Along side this, the Government of Canada issued an apology in 2008 to Indigenous People. In 2015 the TRC Final Report and Recommendations were released and accepted by the Government of Canada on 15 December 2015.
It seems to be taking so long. I don’t know about you but I sometimes despair and wonder if it will ever be complete. I imagine that many Indigenous people in this country must wonder if they have been forgotten, abandoned by God as well as by us. I imagine so many advocates for Indigenous people might also despair and wonder how they can ever overcome the forces that seek to continue the status quo of oppression. How long will this continue?
The Isaiah passage for today is addressing the people of Israel at a time when they feel that God has forgotten about them as well. When they had been driven into exile and enslaved after their land was conquered by the Babylonians. They felt that God had forgotten about them, too they cried out for justice. The Prophet Isaiah reminds them and us that God has promised to bring us home. A promise that God is doing so now. And also a reminder that God provides comfort and strength to God’s people in the here and now. God promises that God has not forgotten and asserts that God will lead them home.
How long will it take why cry. Our bodies are tire and our feet ache.

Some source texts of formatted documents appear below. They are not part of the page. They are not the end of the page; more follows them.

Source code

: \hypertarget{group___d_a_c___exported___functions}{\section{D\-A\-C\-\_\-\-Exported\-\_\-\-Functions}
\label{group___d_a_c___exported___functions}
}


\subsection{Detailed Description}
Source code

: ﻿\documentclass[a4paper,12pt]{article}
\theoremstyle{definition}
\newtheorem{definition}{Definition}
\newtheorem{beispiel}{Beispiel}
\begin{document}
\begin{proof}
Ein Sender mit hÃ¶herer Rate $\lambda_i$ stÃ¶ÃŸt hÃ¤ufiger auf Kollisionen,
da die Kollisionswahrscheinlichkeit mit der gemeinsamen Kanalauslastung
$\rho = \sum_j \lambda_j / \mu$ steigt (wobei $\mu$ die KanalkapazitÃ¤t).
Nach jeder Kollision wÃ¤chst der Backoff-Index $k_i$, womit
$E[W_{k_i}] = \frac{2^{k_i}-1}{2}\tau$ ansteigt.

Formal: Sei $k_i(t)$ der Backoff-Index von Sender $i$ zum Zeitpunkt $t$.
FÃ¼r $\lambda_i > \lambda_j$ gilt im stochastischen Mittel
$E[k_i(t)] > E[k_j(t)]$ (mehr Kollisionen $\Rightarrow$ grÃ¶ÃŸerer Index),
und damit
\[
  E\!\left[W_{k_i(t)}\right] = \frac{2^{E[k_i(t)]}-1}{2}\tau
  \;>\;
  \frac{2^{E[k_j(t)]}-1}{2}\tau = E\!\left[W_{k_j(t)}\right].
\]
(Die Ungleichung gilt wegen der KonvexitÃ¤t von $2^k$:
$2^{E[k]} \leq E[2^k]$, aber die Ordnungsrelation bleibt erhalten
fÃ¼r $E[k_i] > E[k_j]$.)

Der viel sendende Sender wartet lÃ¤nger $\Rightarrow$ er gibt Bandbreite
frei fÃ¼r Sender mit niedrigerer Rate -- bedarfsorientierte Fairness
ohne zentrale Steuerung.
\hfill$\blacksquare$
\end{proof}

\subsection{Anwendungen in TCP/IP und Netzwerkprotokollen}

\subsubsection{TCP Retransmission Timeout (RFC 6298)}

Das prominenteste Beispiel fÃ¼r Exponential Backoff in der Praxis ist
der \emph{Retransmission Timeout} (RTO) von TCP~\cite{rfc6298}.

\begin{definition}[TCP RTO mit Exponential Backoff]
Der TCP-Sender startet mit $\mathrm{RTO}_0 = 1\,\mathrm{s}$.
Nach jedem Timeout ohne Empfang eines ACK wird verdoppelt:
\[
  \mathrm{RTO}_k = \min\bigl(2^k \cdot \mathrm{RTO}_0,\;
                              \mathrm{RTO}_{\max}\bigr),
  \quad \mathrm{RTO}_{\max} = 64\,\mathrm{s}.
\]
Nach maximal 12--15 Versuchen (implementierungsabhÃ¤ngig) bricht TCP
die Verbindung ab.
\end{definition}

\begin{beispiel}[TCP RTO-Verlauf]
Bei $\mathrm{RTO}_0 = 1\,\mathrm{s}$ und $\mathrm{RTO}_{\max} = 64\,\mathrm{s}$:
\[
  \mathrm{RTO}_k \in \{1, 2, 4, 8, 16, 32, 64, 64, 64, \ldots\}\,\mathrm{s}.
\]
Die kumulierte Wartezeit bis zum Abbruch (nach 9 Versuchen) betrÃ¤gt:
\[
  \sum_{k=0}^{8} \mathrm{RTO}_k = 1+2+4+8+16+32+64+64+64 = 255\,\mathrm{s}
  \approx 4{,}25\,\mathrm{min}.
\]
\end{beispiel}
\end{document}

Our spirits are bruised and the stain of our tears runs down our faces. When it seems to us that the process of reconciliation isn’t going anywhere, when we are horrified by another realization of past atrocities. How long we ask!
When we see continued systematic racism and oppression, when we find the Bodie of hundreds of children in unmarked graves, when we see so many Indigenous children today subject to addictions and soul crushing poverty we wonder How long will justice be crucified, and truth bear it? When it seems that progress is painfully slow we need to remember that God can redeem anything. We can renew our strength by remembering God’s promises to us. We remember that God enlists us into God’s work in the world and that we are agents of change and justice. Remember that God uses the liberated as the liberators. Remember that though the time lines seems slow to us, that God is relentless in healing and returning God’s children to wholeness. We can find hope because in the words of Dr. King, however difficult the moment, however frustrating the hour, it will not be long, because "truth crushed to earth will rise again."
How long God? We cry. Not long says God. Because no lie can live forever.
How long? Not long because though the arc of the moral universe is long, it bends towards justice. How long, not long because the Glory of the Lord is upon us and will make all things new.
As we celebrate this day, let us remember that the fight is not over. May God continue to work in our hearts, moving us to tirelessly challenge the many injustices that still pervade our society.